In spite of Global Progress, Women still continue to die during or after Childbirthby Yash Saboo September 25 2018, 4:32 pm Estimated Reading Time: 2 mins, 24 secs
The death of a woman during pregnancy, at delivery, or soon after delivery is a tragedy for her family and for society as a whole. According to the latest UN global estimates, every year, 303,000 women die during childbirth or as a result of complications arising from pregnancy. This equates to about 830 women dying each day – roughly one every two minutes. Annually, it is estimated that 44,000 women die due to preventable pregnancy-related causes in India alone.

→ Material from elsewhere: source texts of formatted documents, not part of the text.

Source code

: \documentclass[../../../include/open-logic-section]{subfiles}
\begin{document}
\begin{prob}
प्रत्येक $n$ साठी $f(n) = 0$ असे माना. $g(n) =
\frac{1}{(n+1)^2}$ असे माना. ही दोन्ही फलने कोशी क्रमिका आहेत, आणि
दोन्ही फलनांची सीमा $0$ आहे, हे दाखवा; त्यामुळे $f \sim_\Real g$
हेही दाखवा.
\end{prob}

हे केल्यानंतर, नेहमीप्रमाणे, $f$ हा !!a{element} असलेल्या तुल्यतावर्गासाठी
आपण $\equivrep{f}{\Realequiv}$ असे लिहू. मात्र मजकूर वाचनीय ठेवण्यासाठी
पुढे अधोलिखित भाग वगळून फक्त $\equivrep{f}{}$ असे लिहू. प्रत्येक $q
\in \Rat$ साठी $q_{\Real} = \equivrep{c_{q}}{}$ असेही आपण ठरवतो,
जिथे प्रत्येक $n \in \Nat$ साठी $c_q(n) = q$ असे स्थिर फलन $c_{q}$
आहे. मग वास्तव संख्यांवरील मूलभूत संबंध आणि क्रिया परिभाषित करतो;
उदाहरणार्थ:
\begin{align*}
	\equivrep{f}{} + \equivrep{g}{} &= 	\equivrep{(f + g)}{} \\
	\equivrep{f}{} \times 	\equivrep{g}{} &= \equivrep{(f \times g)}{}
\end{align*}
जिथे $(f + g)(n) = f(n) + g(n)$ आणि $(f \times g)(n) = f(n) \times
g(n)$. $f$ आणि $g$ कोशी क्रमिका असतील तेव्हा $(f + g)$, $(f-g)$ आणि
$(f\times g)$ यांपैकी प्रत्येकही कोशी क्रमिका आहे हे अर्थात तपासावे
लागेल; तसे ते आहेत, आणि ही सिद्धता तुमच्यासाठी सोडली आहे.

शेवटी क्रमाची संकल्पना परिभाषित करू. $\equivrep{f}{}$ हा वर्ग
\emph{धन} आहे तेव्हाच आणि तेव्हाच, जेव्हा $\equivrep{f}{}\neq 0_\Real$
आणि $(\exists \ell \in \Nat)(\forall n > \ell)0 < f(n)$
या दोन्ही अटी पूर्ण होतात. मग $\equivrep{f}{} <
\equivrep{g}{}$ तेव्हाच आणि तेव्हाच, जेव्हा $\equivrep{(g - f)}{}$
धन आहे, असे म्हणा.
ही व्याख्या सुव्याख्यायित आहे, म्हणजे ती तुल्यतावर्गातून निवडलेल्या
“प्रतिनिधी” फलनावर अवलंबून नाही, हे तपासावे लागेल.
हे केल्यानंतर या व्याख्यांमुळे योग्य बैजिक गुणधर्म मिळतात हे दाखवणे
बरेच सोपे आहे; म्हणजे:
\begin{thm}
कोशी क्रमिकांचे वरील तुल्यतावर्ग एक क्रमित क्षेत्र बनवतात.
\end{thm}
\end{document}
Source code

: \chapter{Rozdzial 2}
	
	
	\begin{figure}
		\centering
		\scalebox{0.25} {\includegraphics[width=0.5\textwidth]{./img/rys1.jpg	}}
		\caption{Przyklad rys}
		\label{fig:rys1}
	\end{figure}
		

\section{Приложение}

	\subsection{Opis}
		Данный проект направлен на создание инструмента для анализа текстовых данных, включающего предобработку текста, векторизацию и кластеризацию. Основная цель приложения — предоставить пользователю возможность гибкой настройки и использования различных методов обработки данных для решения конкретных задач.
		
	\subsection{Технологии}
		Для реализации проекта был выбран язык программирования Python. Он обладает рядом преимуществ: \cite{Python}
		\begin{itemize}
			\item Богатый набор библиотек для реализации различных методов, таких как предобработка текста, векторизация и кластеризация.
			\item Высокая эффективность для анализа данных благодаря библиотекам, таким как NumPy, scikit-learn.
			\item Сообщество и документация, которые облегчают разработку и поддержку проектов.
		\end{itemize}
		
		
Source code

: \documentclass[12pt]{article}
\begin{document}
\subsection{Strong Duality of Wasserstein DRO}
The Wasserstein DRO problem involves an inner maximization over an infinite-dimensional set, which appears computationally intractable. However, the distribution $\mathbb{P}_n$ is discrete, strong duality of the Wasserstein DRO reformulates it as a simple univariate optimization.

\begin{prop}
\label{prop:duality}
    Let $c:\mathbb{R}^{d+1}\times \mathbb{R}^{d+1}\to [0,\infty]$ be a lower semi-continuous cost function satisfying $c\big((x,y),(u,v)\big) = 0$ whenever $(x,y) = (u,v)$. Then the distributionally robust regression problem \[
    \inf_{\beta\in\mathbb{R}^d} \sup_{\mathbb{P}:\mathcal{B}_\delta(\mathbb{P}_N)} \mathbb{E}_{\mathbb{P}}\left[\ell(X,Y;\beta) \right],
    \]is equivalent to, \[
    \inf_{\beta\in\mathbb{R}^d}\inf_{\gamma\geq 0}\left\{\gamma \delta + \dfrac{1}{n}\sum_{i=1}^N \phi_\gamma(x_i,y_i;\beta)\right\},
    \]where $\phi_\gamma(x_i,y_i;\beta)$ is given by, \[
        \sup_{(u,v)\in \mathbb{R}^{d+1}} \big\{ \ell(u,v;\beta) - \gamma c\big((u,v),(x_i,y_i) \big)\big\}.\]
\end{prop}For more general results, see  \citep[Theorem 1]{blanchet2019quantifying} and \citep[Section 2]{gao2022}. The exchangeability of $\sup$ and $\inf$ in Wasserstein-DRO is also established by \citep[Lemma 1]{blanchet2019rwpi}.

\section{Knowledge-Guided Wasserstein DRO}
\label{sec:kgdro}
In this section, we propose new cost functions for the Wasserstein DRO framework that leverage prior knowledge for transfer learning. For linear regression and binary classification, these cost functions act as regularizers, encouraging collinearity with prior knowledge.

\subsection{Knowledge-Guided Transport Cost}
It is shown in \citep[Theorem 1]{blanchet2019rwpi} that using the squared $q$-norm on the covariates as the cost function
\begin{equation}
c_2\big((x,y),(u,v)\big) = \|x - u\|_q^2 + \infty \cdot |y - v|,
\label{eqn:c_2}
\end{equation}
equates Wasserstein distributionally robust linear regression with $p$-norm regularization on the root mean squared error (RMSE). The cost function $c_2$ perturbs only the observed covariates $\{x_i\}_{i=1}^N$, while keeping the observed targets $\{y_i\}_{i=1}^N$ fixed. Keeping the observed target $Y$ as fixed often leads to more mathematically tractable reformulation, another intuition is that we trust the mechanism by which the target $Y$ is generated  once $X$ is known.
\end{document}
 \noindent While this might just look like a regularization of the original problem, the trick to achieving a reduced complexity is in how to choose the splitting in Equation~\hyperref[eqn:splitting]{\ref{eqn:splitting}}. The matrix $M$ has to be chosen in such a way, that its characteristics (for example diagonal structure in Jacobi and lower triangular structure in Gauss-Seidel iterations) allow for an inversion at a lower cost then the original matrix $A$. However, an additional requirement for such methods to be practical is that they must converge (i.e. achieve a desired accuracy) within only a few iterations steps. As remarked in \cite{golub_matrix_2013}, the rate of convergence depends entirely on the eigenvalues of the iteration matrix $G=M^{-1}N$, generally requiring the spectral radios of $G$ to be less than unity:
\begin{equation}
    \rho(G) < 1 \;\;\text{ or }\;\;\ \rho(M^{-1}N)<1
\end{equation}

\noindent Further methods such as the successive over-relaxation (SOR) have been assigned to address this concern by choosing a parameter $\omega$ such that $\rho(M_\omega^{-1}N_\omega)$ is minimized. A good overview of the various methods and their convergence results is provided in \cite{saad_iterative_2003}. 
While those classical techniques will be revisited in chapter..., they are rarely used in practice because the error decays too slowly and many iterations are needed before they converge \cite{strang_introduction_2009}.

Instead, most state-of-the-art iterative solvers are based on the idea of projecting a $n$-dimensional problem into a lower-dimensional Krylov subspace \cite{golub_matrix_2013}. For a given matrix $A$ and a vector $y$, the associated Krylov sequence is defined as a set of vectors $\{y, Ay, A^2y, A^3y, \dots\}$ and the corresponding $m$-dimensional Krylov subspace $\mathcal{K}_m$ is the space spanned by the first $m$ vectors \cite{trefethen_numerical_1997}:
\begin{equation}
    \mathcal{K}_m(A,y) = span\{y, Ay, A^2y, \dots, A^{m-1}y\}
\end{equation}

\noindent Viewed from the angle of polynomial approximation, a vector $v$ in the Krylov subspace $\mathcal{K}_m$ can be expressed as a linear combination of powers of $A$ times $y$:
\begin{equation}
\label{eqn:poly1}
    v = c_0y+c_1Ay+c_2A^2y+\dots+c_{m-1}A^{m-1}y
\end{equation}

Many deaths could be prevented by measures which are routine in wealthier countries such as the UK. Most deaths of women and girls in childbirth in developing countries are preventable and the health care needed to achieve this could be provided at relatively low cost. Empowerment of women and girls is vital in enabling them to access health care. Risks can be significantly reduced if problems in pregnancy can be picked up at an early stage and if women can deliver their babies in well-equipped health centers and hospitals with properly trained midwives and doctors to help.
Care during pregnancy (blog.brac.net)
The majority of deaths are from conditions that could have been prevented had women received the right medical care throughout their pregnancies and during birth. Severe bleeding and infections after childbirth are the biggest killers, but high blood pressure obstructed labour and unsafe abortions all contribute.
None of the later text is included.